#### Information ####
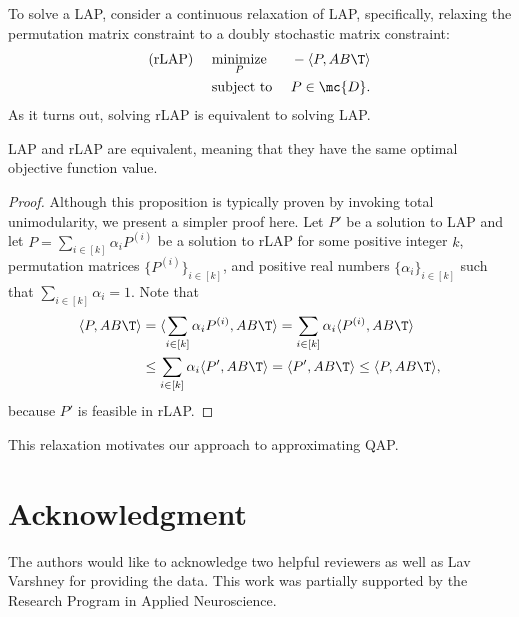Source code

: \documentclass[11pt]{article}
\begin{document}
To solve a LAP, consider a continuous relaxation of LAP, specifically, relaxing the permutation matrix constraint to a doubly stochastic matrix constraint:
\begin{subequations} \label{eq:rLAP}
\begin{align}
		\text{(rLAP) } \quad &\underset{P}{\text{minimize}}  &&-\langle P, AB\T \rangle \\
		&\text{subject to } && P \in \mc{D}.
\end{align}
\end{subequations}
As it turns out, solving rLAP is equivalent to solving LAP.
\begin{prop}
	LAP and rLAP are equivalent, meaning that they have the same optimal objective function value.
\end{prop}
\begin{proof}
	Although this proposition is typically proven by invoking total unimodularity, we present a simpler proof here.	Let $P'$ be a solution to LAP and let $P = \sum_{i\in[k]} \alpha_i P^{(i)}$ be a solution to rLAP for some positive integer $k$, permutation matrices $\{P^{(i)}\}_{i \in [k]}$, and positive real numbers $\{\alpha_i\}_{i \in[k]}$ such that $\sum_{i \in [k]} \alpha_i=1$.  Note that 
	\begin{align*}
	\langle P,AB\T \rangle &= \langle  \sum_{i\in[k]} \alpha_i P^{(i)}, AB\T \rangle=  \sum_{i\in[k]} \alpha_i \langle  P^{(i)}, AB\T \rangle	 \\
	&\leq \sum_{i\in[k]} \alpha_i \langle P', AB\T  \rangle = \langle P', AB\T \rangle \leq \langle P, AB\T \rangle,
	\end{align*}
	because $P'$ is feasible in rLAP.
	\end{proof}
This relaxation motivates our approach to approximating QAP.

	



\section*{Acknowledgment}

The authors would like to acknowledge two helpful reviewers as well as Lav Varshney for providing the data. This work was partially supported by the Research Program in Applied Neuroscience. 




\end{document}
####
What is being asked
All lines from the one containing "The authors would" to the end of the data above are to be set down exactly; no others belong in the answer.

Answer below
The authors would like to acknowledge two helpful reviewers as well as Lav Varshney for providing the data. This work was partially supported by the Research Program in Applied Neuroscience. 




\end{document}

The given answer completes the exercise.